Load the packages and the dataset

#load packages
library(tidyverse)
library(arules)
library(arulesViz)
library(htmlwidgets)
library(plotly)

#load dataset
library(readr)
data <- read_csv("~/Downloads/data.csv")

#view glimpse
glimpse(data)

## Rows: 541,909
## Columns: 8
## $ InvoiceNo   <chr> "536365", "536365", "536365", "536365", "536365", "5363...
## $ StockCode   <chr> "85123A", "71053", "84406B", "84029G", "84029E", "22752...
## $ Description <chr> "WHITE HANGING HEART T-LIGHT HOLDER", "WHITE METAL LANT...
## $ Quantity    <dbl> 6, 6, 8, 6, 6, 2, 6, 6, 6, 32, 6, 6, 8, 6, 6, 3, 2, 3, ...
## $ InvoiceDate <chr> "12/1/2010 8:26", "12/1/2010 8:26", "12/1/2010 8:26", "...
## $ UnitPrice   <dbl> 2.55, 3.39, 2.75, 3.39, 3.39, 7.65, 4.25, 1.85, 1.85, 1...
## $ CustomerID  <dbl> 17850, 17850, 17850, 17850, 17850, 17850, 17850, 17850,...
## $ Country     <chr> "United Kingdom", "United Kingdom", "United Kingdom", "...

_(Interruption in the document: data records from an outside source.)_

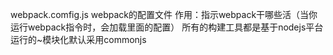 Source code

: webpack.comfig.js
webpack的配置文件
作用：指示webpack干哪些活（当你运行webpack指令时，会加载里面的配置）
所有的构建工具都是基于nodejs平台运行的~模块化默认采用commonjs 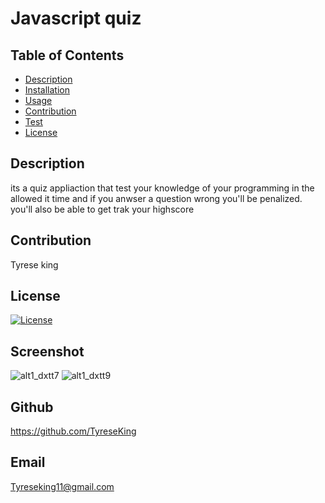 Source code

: # Javascript quiz

## Table of Contents
* [Description](#description)
* [Installation](#installation)
* [Usage](#usage)
* [Contribution](#contribution)
* [Test](#test)
* [License](#license)

## Description
its a quiz appliaction that test your knowledge of your programming in the allowed it time and if you anwser a question wrong you'll be penalized. you'll also be able to get trak your highscore

## Contribution 
Tyrese king

## License
  [![License](https://img.shields.io/badge/License-MIT-yellow.svg)](https://opensource.org/licenses/MIT)

## Screenshot
![alt1_dxtt7](https://user-images.githubusercontent.com/111792242/216621605-b8aa8d9f-c5f7-4227-925b-2dec48d8f48c.png)
![alt1_dxtt9](https://user-images.githubusercontent.com/111792242/216621725-ba9a3612-4471-4edf-a78c-706f6ab28075.png)

## Github
https://github.com/TyreseKing
## Email
Tyreseking11@gmail.com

Prepare the dataset and create transactional object

#create a transactional object and view the first few rows
df_list = split(data$Description,
                  data$InvoiceNo)
df_trx = as(df_list, "transactions")

inspect(head(df_trx))

##     items                                 transactionID
## [1] {CREAM CUPID HEARTS COAT HANGER,                   
##      GLASS STAR FROSTED T-LIGHT HOLDER,                
##      KNITTED UNION FLAG HOT WATER BOTTLE,              
##      RED WOOLLY HOTTIE WHITE HEART.,                   
##      SET 7 BABUSHKA NESTING BOXES,                     
##      WHITE HANGING HEART T-LIGHT HOLDER,               
##      WHITE METAL LANTERN}                        536365
## [2] {HAND WARMER RED POLKA DOT,                        
##      HAND WARMER UNION JACK}                     536366
## [3] {ASSORTED COLOUR BIRD ORNAMENT,                    
##      BOX OF 6 ASSORTED COLOUR TEASPOONS,               
##      BOX OF VINTAGE ALPHABET BLOCKS,                   
##      BOX OF VINTAGE JIGSAW BLOCKS,                     
##      DOORMAT NEW ENGLAND,                              
##      FELTCRAFT PRINCESS CHARLOTTE DOLL,                
##      HOME BUILDING BLOCK WORD,                         
##      IVORY KNITTED MUG COSY,                           
##      LOVE BUILDING BLOCK WORD,                         
##      POPPY'S PLAYHOUSE BEDROOM,                        
##      POPPY'S PLAYHOUSE KITCHEN,                        
##      RECIPE BOX WITH METAL HEART}                536367
## [4] {BLUE COAT RACK PARIS FASHION,                     
##      JAM MAKING SET WITH JARS,                         
##      RED COAT RACK PARIS FASHION,                      
##      YELLOW COAT RACK PARIS FASHION}             536368
## [5] {BATH BUILDING BLOCK WORD}                   536369
## [6] {ALARM CLOCK BAKELIKE GREEN,                       
##      ALARM CLOCK BAKELIKE PINK,                        
##      ALARM CLOCK BAKELIKE RED,                         
##      CHARLOTTE BAG DOLLY GIRL DESIGN,                  
##      CIRCUS PARADE LUNCH BOX,                          
##      INFLATABLE POLITICAL GLOBE,                       
##      LUNCH BOX I LOVE LONDON,                          
##      MINI JIGSAW CIRCUS PARADE,                        
##      MINI JIGSAW SPACEBOY,                             
##      MINI PAINT SET VINTAGE,                           
##      PANDA AND BUNNIES STICKER SHEET,                  
##      POSTAGE,                                          
##      RED TOADSTOOL LED NIGHT LIGHT,                    
##      ROUND SNACK BOXES SET OF4 WOODLAND,               
##      SET 2 TEA TOWELS I LOVE LONDON,                   
##      SET/2 RED RETROSPOT TEA TOWELS,                   
##      SPACEBOY LUNCH BOX,                               
##      STARS GIFT TAPE,                                  
##      VINTAGE HEADS AND TAILS CARD GAME,                
##      VINTAGE SEASIDE JIGSAW PUZZLES}             536370

Plot most popular items

#most popular
itemFrequencyPlot(df_trx, 
                  type = 'absolute',
                  topN = 15,
                  horiz = TRUE,
                  col = 'indianred4',
                  main = 'Most popular items (absolute)')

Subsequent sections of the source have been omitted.